Ebenso wie Craggs Buch ist auch Rahbars Kommentar sehr objektiv und unpersönlich, also echt wissenschaftlich. Die Lehre von der Erlösung und die Lehre von Auferstehung, vom Ewigen Leben und dem Letzten Gericht werden nicht einmal indirekt erwähnt. Es heißt lediglich: "Die Erfolge großer Religionen waren nicht die Launen der Natur. Ihre Stifter waren die Stimmen ihrer Epochen. Die ganze Debatte ist so flach wie der Horizont. Es kommt kein Anzeichen für eine senkrechte Linie, für das Wirken Gottes vor. Auch in Craggs Buch scheint niemand einen Hinweis auf die Vertikale der Offenbarung gefunden zu haben. Kürzlich traf ich den Leiter einer Kulturabteilung an einem Islam-College. Er behauptete, bereit zu sein, einem Menschen, gleich welcher Religion, die Bruderhand zu reichen, falls er mit der Gruppe an kulturellen Aufgaben zusammenwirken wolle. "Natürlich", fügte er lächelnd hinzu, "weiß ich, daß da ein gewaltiger Unterschied zwischen euch Christen und uns Muslimen existiert. Ihr seid exklusiv: Ihr glaubt, es gebe nur einen Weg zu Gott; wir Muslime dagegen wissen, daß alle Religionen zu Gott führen, wenn sie aufrichtig praktiziert werden. Unterschiede in der Lehre sind von geringerer Bedeutung."

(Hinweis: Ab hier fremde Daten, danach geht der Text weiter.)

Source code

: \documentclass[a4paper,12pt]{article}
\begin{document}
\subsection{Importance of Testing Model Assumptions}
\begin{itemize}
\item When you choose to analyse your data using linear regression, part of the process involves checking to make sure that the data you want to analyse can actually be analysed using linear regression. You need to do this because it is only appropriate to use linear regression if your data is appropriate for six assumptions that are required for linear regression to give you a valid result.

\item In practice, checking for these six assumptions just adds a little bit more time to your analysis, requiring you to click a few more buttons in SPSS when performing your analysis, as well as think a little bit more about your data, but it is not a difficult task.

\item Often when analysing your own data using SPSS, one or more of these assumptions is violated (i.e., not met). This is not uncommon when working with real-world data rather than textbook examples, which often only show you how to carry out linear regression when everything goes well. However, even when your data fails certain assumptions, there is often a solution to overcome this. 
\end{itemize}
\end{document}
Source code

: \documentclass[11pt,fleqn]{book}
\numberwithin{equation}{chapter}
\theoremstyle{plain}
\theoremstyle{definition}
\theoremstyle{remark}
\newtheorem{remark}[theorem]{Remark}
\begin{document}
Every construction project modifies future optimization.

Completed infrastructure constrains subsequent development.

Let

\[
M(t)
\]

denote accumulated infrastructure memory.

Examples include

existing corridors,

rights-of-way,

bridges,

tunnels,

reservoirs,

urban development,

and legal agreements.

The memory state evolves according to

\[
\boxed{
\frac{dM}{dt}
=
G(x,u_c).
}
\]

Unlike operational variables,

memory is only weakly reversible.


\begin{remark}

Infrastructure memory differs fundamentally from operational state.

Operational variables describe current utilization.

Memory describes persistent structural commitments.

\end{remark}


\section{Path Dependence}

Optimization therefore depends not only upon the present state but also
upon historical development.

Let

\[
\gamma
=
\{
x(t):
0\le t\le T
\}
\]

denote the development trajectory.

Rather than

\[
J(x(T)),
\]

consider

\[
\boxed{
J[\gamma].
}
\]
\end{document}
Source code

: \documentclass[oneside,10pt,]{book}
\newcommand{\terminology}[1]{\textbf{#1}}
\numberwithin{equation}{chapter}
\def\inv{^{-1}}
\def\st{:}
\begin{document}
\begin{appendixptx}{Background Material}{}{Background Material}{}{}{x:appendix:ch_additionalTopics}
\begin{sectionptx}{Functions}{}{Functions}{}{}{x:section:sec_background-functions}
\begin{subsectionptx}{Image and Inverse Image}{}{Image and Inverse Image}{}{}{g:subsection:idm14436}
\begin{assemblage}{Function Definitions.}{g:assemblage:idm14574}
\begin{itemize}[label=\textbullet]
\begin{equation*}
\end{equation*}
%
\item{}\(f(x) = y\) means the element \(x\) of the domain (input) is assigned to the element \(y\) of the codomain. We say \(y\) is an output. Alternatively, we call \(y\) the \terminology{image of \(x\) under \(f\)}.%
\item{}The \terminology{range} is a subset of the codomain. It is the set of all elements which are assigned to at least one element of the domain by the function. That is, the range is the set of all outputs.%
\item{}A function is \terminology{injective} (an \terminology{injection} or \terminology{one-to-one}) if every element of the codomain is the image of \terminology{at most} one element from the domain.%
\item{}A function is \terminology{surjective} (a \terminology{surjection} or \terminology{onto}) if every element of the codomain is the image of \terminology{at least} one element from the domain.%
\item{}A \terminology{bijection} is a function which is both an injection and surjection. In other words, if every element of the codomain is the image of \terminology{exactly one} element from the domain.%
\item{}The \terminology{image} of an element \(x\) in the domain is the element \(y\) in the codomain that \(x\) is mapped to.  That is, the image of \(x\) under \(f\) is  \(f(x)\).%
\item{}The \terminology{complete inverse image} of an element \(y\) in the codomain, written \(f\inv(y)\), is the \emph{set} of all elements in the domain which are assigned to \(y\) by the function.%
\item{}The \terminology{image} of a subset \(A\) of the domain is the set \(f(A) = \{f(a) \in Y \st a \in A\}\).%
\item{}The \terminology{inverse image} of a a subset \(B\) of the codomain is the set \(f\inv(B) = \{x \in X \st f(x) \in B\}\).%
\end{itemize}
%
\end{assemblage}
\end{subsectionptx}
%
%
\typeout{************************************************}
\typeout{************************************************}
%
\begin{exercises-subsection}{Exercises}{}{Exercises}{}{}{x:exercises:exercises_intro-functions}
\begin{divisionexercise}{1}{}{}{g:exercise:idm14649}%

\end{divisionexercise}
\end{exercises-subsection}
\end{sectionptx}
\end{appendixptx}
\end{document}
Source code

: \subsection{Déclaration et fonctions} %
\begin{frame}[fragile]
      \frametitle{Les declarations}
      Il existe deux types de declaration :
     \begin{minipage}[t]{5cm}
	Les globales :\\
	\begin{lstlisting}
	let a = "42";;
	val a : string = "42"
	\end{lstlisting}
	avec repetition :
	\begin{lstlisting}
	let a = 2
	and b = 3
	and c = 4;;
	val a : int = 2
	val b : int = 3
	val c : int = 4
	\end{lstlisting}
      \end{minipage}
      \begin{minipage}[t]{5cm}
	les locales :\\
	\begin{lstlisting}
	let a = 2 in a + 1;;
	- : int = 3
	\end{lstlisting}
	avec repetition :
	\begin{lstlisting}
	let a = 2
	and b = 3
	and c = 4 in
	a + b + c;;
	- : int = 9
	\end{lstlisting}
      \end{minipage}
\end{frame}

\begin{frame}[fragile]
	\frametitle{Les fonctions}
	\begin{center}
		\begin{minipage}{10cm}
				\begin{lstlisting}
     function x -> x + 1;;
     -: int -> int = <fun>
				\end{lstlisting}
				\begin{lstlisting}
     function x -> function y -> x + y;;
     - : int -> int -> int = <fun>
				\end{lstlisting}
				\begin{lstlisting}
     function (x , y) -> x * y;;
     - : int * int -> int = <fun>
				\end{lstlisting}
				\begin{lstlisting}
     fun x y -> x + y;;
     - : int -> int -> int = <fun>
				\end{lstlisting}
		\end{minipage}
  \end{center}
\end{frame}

Ist damit der tote Punkt überwunden? Hat der Muslim Gott als den Vater unseres Herrn Jesus Christus erkannt? Oder hat der Christ den Allah Mohammeds übernommen? Nein, ganz im Gegenteil! Der tote Punkt wird ignoriert. Aber so gewiß Gott Gott bleibt, auch wo er sich offenbart, so gewiß ist dieser tote Punkt unvermeidlich. Wir sind verpflichtet, das Evangelium überall zu predigen, also auch unter Muslimen. Uns ist aber nicht gesagt worden, daß unsere Worte die Macht hätten zu bewirken, was sie sagen. Das bleibt Sache des Heiligen Geistes. Nur er kann den toten Punkt überwinden. Alle unsere Versuche aus dem Bereich, in dem wir etwas machen können, können diese Grundtatsache verschleiern oder behindern. Wir müssen fortfahren, Gott, den Vater unseres Herrn Jesus Christus, zu verkündigen - im Kontrast zu Mohammeds Allah - und das Ergebnis den Händen Gottes anheim stellen.